Here are a handful of random examples.
•In Israel, it is illegal to bring bears to the beach.
So next time you plan an outing to the sunny shores of the Mediterranean, you best tell your 5-year-old son to leave Teddy at home.
•In parts of Sweden, it’s illegal to flush the toilet after 10 p.m.
I guess that means that sometimes when you gotta go, you gotta go quietly.
•In Switzerland, it’s illegal to own just one guinea pig.
It’s considered animal abuse because they’re “social beings and get lonely.” I guess rabbits have a way of handling that themselves.
•It’s illegal to take a selfie with Buddha in Sri Lanka.
The idea is that when taking a selfie with Buddha requires turning you’re back on him, and that’s a sign of disrespect that’s punishable by imprisonment in the island nation off of India.
•Being a jerk is illegal in the Philippines.
Wow, what a great law! I can think of a few people who might be behind bars if we had something similar here.
•You can’t give your baby a strange name in Denmark.
The Danish government has a list of 33,000 names new parents must stick to. So you’re not likely to find a kid named North (Kanye West), Moon Unit (Frank Zappa) or Dweezil (Zappa again) there.
•Men aren’t allowed to wear skirts in Italy.
Note to Scotsmen: Remove the kilt and put on some pants before getting off the plane in Venice.
•In China, it’s illegal for Tibetan monks to reincarnate without permission from the government.

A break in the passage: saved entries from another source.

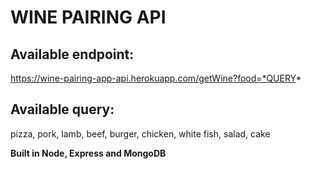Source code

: # WINE PAIRING API

## Available endpoint:

https://wine-pairing-app-api.herokuapp.com/getWine?food=*QUERY*

## Available query:

pizza, pork, lamb, beef, burger, chicken, white fish, salad, cake

**Built in Node, Express and MongoDB**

I realize China is known for strict laws, but I kind of wonder how this one is enforced.
•Pregnant women in Madagascar are prohibited from wearing hats.
That’s, umm, I…oh well.
•Causing a nuclear explosion is illegal in Germany.

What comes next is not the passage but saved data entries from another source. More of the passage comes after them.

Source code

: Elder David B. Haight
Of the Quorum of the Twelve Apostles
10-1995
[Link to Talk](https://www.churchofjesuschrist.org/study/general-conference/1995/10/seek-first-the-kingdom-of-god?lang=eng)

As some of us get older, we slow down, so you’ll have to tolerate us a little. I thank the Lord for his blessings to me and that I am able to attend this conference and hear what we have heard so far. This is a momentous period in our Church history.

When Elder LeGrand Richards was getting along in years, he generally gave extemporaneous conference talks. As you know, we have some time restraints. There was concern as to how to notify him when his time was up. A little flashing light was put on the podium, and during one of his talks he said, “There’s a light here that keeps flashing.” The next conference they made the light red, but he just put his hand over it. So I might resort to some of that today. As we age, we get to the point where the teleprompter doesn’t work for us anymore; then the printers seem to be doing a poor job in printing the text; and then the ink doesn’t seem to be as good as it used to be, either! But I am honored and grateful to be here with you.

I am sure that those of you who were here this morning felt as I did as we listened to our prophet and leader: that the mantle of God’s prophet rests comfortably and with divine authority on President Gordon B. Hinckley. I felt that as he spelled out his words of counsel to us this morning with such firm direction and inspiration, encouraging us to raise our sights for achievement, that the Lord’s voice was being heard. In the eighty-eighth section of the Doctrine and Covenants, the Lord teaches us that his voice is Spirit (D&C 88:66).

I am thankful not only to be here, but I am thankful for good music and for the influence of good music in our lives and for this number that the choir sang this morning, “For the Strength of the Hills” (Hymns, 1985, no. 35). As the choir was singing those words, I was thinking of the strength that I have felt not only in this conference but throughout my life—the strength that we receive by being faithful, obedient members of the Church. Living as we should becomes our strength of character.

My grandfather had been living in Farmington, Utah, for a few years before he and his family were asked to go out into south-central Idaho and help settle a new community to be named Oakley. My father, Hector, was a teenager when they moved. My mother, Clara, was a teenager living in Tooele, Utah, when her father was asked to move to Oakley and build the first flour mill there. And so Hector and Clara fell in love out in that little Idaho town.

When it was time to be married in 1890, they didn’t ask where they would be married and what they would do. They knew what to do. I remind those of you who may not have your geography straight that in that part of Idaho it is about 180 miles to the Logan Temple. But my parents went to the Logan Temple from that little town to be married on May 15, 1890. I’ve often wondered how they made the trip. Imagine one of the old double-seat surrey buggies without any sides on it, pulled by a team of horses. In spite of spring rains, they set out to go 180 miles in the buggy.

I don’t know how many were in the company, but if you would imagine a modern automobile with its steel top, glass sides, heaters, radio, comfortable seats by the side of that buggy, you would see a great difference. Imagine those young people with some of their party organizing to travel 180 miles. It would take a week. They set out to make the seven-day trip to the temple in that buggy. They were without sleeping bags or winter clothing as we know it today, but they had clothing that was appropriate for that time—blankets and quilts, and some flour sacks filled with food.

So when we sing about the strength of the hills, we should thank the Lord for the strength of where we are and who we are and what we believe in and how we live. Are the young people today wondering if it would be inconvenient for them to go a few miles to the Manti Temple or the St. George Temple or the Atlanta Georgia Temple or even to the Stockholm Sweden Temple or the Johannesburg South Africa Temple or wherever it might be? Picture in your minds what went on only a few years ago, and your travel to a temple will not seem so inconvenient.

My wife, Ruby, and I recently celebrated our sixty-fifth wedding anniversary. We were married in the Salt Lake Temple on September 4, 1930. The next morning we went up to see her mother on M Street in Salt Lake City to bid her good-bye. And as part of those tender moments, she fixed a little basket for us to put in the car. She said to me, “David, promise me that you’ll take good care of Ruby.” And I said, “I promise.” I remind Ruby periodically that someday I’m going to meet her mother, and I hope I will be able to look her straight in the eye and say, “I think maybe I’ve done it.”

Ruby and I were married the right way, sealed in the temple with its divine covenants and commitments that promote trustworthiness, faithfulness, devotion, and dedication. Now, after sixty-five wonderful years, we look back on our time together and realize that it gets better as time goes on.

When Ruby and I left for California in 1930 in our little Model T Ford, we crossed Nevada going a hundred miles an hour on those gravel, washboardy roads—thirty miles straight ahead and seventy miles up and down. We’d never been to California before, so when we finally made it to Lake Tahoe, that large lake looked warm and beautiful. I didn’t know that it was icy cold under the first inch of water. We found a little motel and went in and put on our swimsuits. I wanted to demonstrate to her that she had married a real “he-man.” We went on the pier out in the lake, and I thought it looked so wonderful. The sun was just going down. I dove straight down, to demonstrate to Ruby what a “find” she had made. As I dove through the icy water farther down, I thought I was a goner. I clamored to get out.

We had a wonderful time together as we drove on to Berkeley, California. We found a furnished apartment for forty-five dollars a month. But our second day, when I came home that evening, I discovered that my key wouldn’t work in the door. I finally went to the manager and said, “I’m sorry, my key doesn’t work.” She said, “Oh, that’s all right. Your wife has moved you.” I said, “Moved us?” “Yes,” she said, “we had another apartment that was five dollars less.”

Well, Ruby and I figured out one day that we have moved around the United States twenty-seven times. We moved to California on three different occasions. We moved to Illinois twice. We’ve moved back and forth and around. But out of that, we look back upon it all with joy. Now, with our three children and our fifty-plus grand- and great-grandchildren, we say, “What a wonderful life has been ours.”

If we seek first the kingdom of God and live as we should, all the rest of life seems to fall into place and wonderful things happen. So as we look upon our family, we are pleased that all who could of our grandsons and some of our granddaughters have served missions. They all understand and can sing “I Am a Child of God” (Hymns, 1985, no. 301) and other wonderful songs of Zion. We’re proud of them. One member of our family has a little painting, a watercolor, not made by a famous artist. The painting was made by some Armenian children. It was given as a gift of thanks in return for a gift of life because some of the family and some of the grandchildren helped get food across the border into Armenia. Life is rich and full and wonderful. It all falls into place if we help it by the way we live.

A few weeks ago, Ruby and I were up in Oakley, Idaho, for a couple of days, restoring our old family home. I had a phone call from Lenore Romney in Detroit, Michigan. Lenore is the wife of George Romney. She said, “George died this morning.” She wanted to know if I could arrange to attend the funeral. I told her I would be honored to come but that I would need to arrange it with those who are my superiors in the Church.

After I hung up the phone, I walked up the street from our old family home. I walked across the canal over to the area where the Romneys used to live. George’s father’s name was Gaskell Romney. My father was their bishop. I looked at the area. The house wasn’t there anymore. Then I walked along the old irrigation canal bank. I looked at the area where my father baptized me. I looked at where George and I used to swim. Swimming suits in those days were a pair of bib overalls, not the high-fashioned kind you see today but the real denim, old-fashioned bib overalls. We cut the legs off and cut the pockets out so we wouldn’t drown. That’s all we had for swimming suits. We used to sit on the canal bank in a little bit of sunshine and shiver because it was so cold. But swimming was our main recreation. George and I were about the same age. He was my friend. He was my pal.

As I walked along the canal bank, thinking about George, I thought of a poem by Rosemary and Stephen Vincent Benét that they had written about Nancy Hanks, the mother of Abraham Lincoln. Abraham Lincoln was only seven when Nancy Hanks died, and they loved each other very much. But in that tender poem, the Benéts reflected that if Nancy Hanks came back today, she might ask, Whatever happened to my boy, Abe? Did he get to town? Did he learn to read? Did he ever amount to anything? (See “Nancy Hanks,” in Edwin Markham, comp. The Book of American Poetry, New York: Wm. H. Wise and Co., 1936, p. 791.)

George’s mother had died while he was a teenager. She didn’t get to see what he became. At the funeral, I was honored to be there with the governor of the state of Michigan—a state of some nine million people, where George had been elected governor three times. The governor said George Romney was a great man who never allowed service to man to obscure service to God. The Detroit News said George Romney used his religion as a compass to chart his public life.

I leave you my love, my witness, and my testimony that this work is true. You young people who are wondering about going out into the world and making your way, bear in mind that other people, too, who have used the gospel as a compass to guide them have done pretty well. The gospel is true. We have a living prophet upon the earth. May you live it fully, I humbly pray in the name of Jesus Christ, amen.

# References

Wait, that mushroom cloud is your fault? Come with me, you’re under arrest.
•You can’t pay with too many coins in Canada.
When making a payment of more than $10, it’s illegal to pay with more than a single coin under the Currency Act in Canada. I have to admit, I’ve been in situations when I would have appreciated such a law. Nothing like being next in line when someone uses their penny collection to buy food at the grocery store.
•It’s illegal to die inside Britain’s Houses of Parliament.
Since the building is considered a royal family palace, anyone who dies in it must be buried with full honors.
Question: What exactly would the punishment be for the deceased?
•You can’t kiss on the street in Guanajuato, Mexico.
Ironically, the town is known for its “Kissing Alley.”
You might think this is an old, outdated law, but it was passed in 2009 and is occasionally enforced.
•Marijuana is outlawed in Jamaica.
As hard as it is to believe, since 1913, Jamaican law has stated that the cultivation, use or possession of pot is illegal. “We don’t enforce that one much, mon.”
•Driving shirtless is unlawful in Thailand.
Driving a car shirtless is considered offensive in Thailand, so motorists need to wear a shirt no matter how hot the weather is (or their abs are).
Question: Were women involved in the reasoning behind this law?
•In Burma, it’s against the law to access the Internet.
Right now, many of you are wondering how any business conducts business in Burma.
•In Victoria, Australia, only licensed electricians can change a light bulb.
Question: How many Australian licensed electricians does it take to change a light bulb? Answer: As many as are in the room.
Not that it matters, but that doesn’t even scratch the surface of the weird legislation that can be found all over this planet.